### Overview

Sometimes, regardless of how carefully we conduct testing to gather data, we end up with results that just seem wrong. This could be a sign that we have stumbled upon an earth-shattering breakthrough that will change the world’s understanding of fundamental physics1 …. or, it’s possible that a mistake in the testing led to bad data. This column will discuss a few examples of ways that testing mistakes that led to the collection of data that didn’t exactly tell the correct story.

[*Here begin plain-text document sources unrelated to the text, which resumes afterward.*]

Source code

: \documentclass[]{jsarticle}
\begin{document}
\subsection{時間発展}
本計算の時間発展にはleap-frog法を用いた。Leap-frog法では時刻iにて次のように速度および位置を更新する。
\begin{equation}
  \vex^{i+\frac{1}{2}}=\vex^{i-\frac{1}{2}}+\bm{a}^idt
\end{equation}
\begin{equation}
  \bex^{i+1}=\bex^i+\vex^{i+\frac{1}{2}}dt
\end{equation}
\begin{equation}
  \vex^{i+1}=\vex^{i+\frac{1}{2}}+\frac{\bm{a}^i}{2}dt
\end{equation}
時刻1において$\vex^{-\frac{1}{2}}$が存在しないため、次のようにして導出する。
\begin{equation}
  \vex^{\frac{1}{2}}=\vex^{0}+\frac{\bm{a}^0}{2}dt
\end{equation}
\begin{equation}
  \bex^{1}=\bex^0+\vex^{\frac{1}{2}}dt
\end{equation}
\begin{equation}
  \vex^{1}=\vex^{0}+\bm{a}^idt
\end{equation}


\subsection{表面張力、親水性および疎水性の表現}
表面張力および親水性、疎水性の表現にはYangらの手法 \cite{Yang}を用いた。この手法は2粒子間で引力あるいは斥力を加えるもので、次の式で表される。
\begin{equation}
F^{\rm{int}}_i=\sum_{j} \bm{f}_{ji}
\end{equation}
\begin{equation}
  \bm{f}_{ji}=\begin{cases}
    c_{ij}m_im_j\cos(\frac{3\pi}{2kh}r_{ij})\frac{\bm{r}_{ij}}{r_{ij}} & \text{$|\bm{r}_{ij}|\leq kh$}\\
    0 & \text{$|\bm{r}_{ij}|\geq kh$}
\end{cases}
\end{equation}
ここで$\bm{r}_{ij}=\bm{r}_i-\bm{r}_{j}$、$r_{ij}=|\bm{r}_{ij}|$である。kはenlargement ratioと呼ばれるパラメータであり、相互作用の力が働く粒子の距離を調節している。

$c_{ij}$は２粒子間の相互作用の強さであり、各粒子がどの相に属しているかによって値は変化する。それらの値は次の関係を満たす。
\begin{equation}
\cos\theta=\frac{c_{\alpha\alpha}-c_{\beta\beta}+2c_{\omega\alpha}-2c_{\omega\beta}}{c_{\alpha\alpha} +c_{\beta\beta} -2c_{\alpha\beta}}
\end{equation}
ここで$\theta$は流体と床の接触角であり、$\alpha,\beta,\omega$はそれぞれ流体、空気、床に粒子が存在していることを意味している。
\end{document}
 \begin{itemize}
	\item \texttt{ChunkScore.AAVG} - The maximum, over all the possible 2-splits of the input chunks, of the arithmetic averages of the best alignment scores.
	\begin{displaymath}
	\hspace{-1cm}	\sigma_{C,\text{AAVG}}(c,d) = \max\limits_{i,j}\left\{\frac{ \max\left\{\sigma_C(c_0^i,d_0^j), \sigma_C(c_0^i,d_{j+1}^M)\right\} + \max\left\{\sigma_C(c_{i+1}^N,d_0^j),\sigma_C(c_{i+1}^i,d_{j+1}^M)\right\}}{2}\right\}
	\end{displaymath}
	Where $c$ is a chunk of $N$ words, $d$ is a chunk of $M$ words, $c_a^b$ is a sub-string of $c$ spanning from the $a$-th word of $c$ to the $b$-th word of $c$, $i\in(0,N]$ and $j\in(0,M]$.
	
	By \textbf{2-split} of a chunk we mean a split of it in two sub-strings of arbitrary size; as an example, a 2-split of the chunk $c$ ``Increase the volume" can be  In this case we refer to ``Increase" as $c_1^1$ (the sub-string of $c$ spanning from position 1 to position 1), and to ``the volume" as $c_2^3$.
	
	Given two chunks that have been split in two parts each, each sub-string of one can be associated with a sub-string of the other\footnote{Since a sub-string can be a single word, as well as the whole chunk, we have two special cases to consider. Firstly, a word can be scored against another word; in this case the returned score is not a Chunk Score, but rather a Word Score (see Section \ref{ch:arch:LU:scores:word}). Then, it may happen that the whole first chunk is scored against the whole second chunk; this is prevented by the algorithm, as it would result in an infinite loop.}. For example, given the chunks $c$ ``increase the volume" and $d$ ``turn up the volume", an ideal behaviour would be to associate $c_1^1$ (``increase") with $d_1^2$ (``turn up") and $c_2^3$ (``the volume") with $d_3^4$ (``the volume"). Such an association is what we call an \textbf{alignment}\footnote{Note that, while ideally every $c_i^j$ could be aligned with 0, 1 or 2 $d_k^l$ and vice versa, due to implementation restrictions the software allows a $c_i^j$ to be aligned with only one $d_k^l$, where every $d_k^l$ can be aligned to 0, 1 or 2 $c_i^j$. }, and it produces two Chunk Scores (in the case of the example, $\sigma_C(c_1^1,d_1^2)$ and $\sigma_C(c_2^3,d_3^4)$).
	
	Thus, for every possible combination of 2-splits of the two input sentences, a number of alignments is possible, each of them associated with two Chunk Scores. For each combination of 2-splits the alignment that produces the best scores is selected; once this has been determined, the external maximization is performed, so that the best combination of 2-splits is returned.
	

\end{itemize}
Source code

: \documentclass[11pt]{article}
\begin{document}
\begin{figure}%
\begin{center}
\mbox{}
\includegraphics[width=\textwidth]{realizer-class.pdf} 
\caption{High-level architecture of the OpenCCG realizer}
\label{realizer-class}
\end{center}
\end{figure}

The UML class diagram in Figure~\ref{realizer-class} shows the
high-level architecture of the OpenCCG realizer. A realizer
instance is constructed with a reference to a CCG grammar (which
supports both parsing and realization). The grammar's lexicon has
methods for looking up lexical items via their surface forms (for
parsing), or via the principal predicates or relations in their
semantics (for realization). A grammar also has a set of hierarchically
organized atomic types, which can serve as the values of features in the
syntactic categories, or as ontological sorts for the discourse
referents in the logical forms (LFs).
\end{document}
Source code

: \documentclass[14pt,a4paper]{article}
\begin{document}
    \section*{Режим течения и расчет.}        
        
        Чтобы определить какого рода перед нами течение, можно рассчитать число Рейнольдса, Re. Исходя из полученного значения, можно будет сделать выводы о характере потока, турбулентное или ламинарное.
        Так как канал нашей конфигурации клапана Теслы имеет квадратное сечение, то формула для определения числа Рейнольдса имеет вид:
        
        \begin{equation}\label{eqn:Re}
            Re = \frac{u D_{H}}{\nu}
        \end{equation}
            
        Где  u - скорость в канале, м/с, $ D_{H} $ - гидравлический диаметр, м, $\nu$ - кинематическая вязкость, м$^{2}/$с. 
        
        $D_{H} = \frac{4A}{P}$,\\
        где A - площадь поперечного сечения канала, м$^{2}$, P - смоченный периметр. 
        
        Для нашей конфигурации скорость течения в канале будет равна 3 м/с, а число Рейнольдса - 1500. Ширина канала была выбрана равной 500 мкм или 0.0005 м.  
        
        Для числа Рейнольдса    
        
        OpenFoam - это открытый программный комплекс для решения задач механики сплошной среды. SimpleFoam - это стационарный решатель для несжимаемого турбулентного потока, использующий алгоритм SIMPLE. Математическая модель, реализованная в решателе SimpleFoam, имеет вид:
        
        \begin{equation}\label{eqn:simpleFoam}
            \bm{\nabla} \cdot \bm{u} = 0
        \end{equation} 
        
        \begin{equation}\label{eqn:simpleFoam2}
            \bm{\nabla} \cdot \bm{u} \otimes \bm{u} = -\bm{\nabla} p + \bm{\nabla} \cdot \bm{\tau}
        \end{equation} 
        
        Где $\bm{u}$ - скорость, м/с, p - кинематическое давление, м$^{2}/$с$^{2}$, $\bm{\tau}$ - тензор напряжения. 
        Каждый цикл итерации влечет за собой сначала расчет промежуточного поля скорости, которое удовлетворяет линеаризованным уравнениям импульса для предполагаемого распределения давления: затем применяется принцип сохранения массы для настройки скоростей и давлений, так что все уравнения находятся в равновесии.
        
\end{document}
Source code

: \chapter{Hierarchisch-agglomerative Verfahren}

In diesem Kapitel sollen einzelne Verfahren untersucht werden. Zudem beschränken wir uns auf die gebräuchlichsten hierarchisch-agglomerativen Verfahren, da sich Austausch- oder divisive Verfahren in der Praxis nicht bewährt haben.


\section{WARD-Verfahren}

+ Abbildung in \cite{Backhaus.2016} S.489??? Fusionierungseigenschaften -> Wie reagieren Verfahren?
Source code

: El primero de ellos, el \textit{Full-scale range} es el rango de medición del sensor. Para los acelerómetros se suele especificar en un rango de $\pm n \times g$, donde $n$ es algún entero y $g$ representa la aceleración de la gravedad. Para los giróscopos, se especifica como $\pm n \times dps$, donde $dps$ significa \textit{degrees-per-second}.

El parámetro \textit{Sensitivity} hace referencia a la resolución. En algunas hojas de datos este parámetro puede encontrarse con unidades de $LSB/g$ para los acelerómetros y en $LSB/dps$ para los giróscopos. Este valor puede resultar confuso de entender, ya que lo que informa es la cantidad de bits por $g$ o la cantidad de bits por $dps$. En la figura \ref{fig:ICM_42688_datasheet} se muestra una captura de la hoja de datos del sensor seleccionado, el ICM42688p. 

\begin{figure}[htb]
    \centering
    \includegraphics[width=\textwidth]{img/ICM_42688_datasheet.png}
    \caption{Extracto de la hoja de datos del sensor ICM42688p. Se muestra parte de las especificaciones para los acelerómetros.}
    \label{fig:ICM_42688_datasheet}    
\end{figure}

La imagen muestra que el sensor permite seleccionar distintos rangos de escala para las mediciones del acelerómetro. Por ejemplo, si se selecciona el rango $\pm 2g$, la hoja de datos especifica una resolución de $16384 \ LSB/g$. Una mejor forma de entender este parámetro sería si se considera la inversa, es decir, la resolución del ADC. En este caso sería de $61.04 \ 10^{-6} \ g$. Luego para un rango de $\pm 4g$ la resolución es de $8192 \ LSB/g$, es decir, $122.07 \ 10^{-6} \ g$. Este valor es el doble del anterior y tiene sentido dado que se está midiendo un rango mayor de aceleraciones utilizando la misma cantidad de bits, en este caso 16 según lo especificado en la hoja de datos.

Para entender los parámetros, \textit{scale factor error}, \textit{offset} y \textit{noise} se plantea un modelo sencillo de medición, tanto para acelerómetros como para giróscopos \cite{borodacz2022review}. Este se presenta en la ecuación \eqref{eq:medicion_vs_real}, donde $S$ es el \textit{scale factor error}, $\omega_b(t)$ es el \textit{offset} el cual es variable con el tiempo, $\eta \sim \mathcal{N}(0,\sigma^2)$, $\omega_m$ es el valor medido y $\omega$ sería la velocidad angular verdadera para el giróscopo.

One potential source of bad data is if there is a selection bias in the process of collecting data. This occurs when the method of collecting data tends to have a bias that slightly shifts the distribution of the collected data to one side of the normal distribution of the population. Classic examples of this have been seen in political polling conducted with landline telephones: telephone-based polls in 1936 had a bias to more wealthy voters while the same method in 2020 resulted in a bias to older voters. One of the challenges in thermal testing is to ensure that the physics of temperature measurement methods don’t introduce a bias in the results. Thermocouple measurements tend to generally be low, particularly when large thermocouple wires that can act as cooling fins are used. When exposed to long-term high temperatures, thermocouple drift could influence results in testing conducted over long periods of time. Accurate infrared temperature measurements rely on knowing something about the emissivity of the surface being measured – if that emissivity is not uniform or changes over time, bad data can be the result.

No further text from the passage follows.